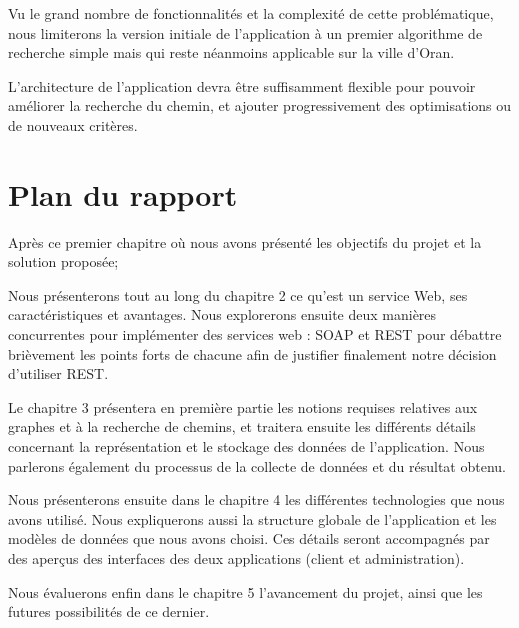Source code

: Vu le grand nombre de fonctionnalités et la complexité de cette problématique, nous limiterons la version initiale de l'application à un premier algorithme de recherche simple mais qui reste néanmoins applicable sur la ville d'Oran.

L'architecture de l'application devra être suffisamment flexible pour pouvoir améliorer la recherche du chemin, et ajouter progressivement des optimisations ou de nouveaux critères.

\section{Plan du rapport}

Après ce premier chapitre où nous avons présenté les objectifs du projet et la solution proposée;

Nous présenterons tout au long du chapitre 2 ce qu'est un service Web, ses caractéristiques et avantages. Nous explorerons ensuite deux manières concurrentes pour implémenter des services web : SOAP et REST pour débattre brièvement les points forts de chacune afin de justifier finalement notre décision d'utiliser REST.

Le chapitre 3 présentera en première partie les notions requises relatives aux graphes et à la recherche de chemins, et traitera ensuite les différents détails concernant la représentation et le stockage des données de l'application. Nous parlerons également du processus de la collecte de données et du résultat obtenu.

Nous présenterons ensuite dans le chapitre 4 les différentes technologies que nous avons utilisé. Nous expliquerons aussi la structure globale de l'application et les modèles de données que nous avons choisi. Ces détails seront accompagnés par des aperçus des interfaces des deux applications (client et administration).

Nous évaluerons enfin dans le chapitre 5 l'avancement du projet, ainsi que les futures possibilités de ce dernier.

■ **What this task involves**
Across the listing above, how many lines include the string "premier"? Answer with a single number.

■ **Answer section**
2